Furthermore, there is also quite detailed knowledge about the nature
of such criminal tendencies within what are supposedly orderly capitalist
markets. Four years ago, at a conference in New Delhi, the American
academic Bill Black spoke of how financial crime is pervasive under
capitalism. He knew what he was talking about: as an interesting combination
of lawyer, criminologist and economist, he had recently authored a best-selling
book on the role of organised financial crime within big businesses.
This book (''The Best Way to Rob a Bank Is to Own One: How corporate
executives and politicians looted the S&L industry'' by William
R. Black, University of Texas Press 2005) was a brilliant exposé
of the Savings and Loan scandal in the US in the early 1980s. It received
rave reviews, with the Nobel prize-winning economist George Akerlof
calling it a modern classic and praise coming from all quarter including
the then Chairman of the US federal reserve Paul Volcker.
In his book, Black developed the concept of ''control fraud'' - frauds
in which the CEO of a firm uses the firm itself, and his/her ability
to control it, as an instrument for private aggrandisement. According
to Black, control frauds cause greater financial losses than all other
forms of property crime combined and effectively kill and maim thousands.
Such control fraud is greatly abetted by the incentives thrown up by
modern executive compensation systems, which allow corporate managers
to suborn internal controls. As a result, the organisation becomes the
vehicle for perpetrating crime against itself.
This was the underlying reality in the Savings and Loan scandal of the
early 1980s that Black used to illustrate the arguments in his book.
But it has been equally true of subsequent financial scams that have
rocked the US and Europe, from the scandal around the Bank of Commerce
and Credit International (BCCI) in the UK in 1991, to the Enron, Adelphia,
Tyco International, Global Crossing and other scandals in the early
part of this decade, to the Parmalat Spa financial mess in Europe, to
the recent revelations around accounting practices of banks and mortgage
providers in the US in the current financial crisis.
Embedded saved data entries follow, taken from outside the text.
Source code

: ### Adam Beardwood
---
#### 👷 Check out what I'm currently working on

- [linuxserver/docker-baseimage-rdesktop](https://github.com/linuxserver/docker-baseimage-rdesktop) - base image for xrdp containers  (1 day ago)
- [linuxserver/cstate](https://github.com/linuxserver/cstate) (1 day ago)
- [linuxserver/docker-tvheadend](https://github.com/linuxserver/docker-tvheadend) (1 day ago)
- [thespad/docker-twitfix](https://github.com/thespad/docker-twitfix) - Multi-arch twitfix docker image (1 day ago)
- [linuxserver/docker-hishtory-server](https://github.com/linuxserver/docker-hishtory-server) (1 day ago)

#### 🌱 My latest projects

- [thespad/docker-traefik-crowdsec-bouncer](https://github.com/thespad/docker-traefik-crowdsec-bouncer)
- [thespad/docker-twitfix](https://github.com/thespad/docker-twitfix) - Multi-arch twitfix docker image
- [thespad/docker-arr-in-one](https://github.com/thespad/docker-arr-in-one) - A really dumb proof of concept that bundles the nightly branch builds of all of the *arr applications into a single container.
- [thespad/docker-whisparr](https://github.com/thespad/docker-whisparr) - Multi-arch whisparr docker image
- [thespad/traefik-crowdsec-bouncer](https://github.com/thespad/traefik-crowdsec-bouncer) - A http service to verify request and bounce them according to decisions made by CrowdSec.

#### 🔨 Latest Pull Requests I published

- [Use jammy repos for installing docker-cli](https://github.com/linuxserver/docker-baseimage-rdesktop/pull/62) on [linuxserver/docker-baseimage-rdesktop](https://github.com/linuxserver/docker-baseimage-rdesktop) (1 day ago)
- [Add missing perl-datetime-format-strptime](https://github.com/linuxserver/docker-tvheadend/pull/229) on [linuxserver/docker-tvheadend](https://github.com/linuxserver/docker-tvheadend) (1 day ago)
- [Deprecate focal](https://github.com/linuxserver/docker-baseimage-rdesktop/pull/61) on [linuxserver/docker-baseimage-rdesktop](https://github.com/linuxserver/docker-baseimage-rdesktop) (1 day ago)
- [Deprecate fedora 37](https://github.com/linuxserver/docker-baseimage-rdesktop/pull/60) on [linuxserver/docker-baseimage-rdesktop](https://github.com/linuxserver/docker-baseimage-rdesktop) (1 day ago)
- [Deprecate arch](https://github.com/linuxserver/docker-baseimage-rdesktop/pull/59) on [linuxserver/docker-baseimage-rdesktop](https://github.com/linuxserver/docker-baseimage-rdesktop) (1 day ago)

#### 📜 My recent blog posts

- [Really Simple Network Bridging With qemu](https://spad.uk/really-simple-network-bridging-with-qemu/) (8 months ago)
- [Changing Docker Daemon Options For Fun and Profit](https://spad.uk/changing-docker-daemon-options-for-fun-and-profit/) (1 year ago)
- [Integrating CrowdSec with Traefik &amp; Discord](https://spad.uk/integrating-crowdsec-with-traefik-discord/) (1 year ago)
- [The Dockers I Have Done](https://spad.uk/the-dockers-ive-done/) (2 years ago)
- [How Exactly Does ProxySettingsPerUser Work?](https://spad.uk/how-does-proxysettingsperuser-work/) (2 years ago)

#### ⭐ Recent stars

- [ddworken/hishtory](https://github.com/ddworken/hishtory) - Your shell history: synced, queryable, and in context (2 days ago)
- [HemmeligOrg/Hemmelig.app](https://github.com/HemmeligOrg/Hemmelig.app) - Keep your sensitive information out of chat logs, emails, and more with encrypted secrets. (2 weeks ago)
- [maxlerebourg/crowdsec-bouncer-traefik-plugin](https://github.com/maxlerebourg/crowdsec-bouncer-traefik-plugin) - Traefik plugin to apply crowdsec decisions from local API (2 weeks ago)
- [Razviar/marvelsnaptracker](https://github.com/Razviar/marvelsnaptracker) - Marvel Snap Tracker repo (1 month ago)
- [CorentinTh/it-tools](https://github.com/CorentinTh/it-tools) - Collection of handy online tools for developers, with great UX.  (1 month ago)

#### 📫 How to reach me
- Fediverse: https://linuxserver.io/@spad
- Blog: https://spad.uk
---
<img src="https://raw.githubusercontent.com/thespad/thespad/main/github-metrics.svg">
The point is that such dubious practices, which amount to financial
crime, flourish during booms, when everyone's guard is down and financial
discrepancies can be more easily disguised. And this environment also
creates pressures for CEOs and other corporate leaders to show, and
then keep showing, good results so as to keep share prices high and
rising. The need becomes to maximise accounting income, and so private
''market discipline'' actually operates to increase the incentives to
engage in accounting fraud.
This intense pressure to emulate peers in a bull market, and deliver
''good'' results even if they are fake, is a well known feature of financial
markets, which intensifies extant problems of adverse selection and
moral hazard. According to Black, ''This environment creates a ''Gresham's
Law'' dynamic in which perverse incentives drive good underwriting out
of circulation.''
Black further argues that the tendency for such control fraud has greatly
increased because of neo-liberal policies that have reduced the capacity
for effective regulation. According to him, this operates in four ways:
''First, the policies limit the number and quality of regulators. Second,
the policies limit the power of regulators. It is common for the profits
of control fraud to greatly exceed the maximum allowable penalties.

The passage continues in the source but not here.